El Ejecutivo no es capaz de hacer, para empezar, lo que preconizaba desde la oposición, cuando denunciaba las devoluciones "en caliente", acusaba de todos los males al equipo de Rajoy y parecía defender una política de puertas abiertas resumida en la acogida del barco Aquarius al poco de llegar Sánchez a Moncloa mediante moción de censura.

Y para terminar, tampoco es capaz de hacer lo contrario, aplicando sin tapujos las leyes que repudiaba y que el Constitucional y Europa han reafirmado para evitar invasiones que desbordan la capacidad real de acogida en las condiciones de dignidad que todo ser humano merece.

AL contrario, Sánchez ha conseguido hacer mal todo lo que podía hacerse mal a la vez: provoca un efecto llamada con su populismo en este asunto; no evita la acción mafiosa de redes y  extorsionadora de Gobiernos como el de Marruecos con los cayucos; hacina en condiciones inhumanas a miles de inmigrantes; desborda y amenaza sanitariamente a un pequeño pueblo como Arguineguín y, por último, genera un conflicto diplomático con Rabat gracias a la defensa de Iglesias de la autodeterminación del Sáhara.
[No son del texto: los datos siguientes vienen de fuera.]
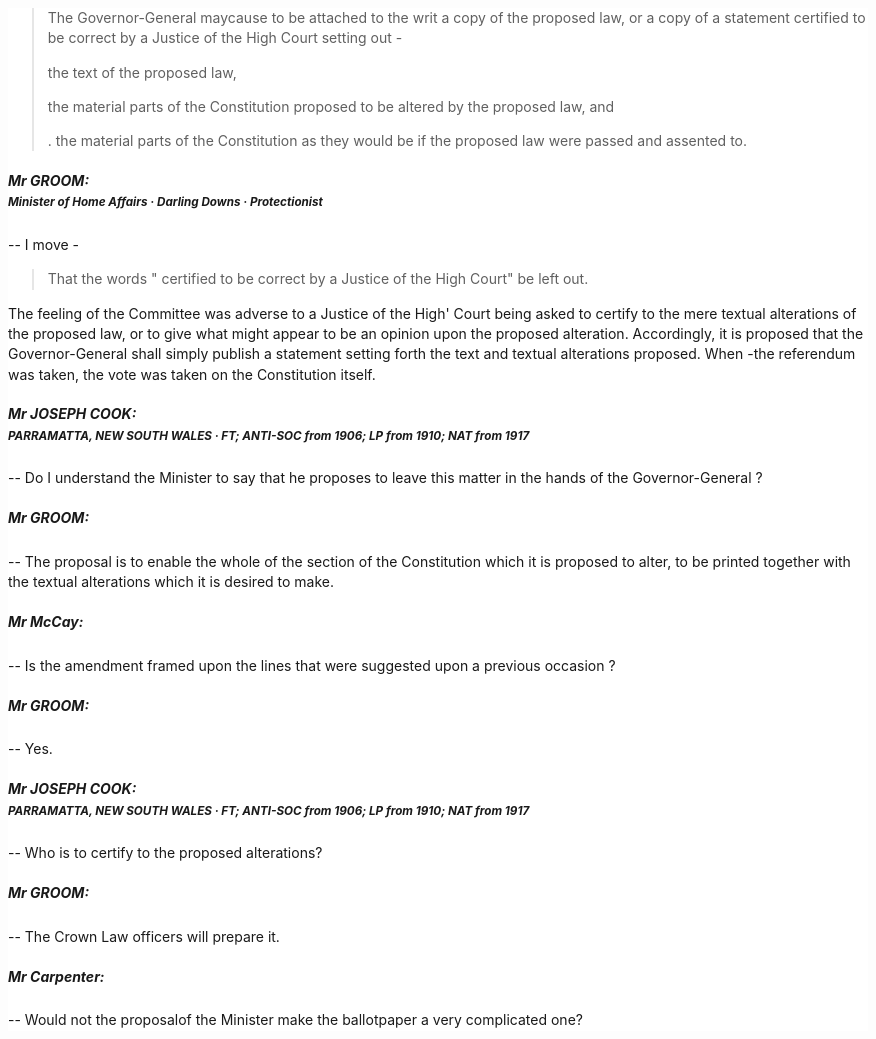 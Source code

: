   >The Governor-General maycause to be attached to the writ a copy of the proposed law, or a copy of a statement certified to be correct by a Justice of the High Court setting out - 
  >
  >the text of the proposed law, 
  >
  >the material parts of the Constitution proposed to be altered by the proposed law, and 
  >
  >. the material parts of the Constitution as they would be if the proposed law were passed and assented to. 

##### Mr GROOM:<br><small class="text-muted">Minister of Home Affairs &middot; Darling Downs &middot; Protectionist</small>

-- I move - 

  >That the words " certified to be correct by a Justice of the High Court" be left out. 

The feeling of the Committee was adverse to a Justice of the High' Court being asked to certify to the mere textual alterations of the proposed law, or to give what might appear to be an opinion upon the proposed alteration. Accordingly, it is proposed that the Governor-General shall simply publish a statement setting forth the text and textual alterations proposed. When -the referendum was taken, the vote was taken on the Constitution itself. 

##### Mr JOSEPH COOK:<br><small class="text-muted">PARRAMATTA, NEW SOUTH WALES &middot; FT; ANTI-SOC from 1906; LP from 1910; NAT from 1917</small>

-- Do I understand the Minister to say that he proposes to leave this matter in the hands of the Governor-General ? 

##### Mr GROOM:

-- The proposal is to enable the whole of the section of the Constitution which it is proposed to alter, to be printed together with the textual alterations which it is desired to make. 

##### Mr McCay:

-- Is the amendment framed upon the lines that were suggested upon a previous occasion ? 

##### Mr GROOM:

-- Yes. 

##### Mr JOSEPH COOK:<br><small class="text-muted">PARRAMATTA, NEW SOUTH WALES &middot; FT; ANTI-SOC from 1906; LP from 1910; NAT from 1917</small>

-- Who is to certify to the proposed alterations? 

##### Mr GROOM:

-- The Crown Law officers will prepare it. 

##### Mr Carpenter:

-- Would not the proposalof the Minister make the ballotpaper a very complicated one?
Sánchez ni acoge ni expulsa: deja que los problemas crezcan y sean aún peores de lo que ya son

Es imposible hacerlo peor y demostrar que tantos Ministerios solo sirven para engordar el gasto público y atender las cuotas de poder reclamada por los socios del PSOE y sus facciones internas. Allí están fracasando Interior, Exteriores, Defensa, Inclusión y hasta Asuntos Sociales. Y de manera estrepitosa.

Lo cierto es que Sánchez ni acoge, porque no hay medios; ni expulsa, en las condiciones de decencia elementales; ni evita la llegada, porque carece de criterio, interlocución, medios o todo ello a la vez. Y aunque Europa es desde luego responsable del control compartido de las fronteras, fue Sánchez quien quiso aleccionar a la Unión sobre cómo debería gestionarse este complejo asunto donde se mezclan razones humanitarias con capacidades económicas, jurídicas y sociales.

La imagen de más de 2.000 inmigrantes encerrados en el puerto de Arguineguín simboliza el estropicio de los discursos infantiles, maniqueos y demagógicos de un tipo de política que solo sabe gestionar emociones pero se estrella con las realidades.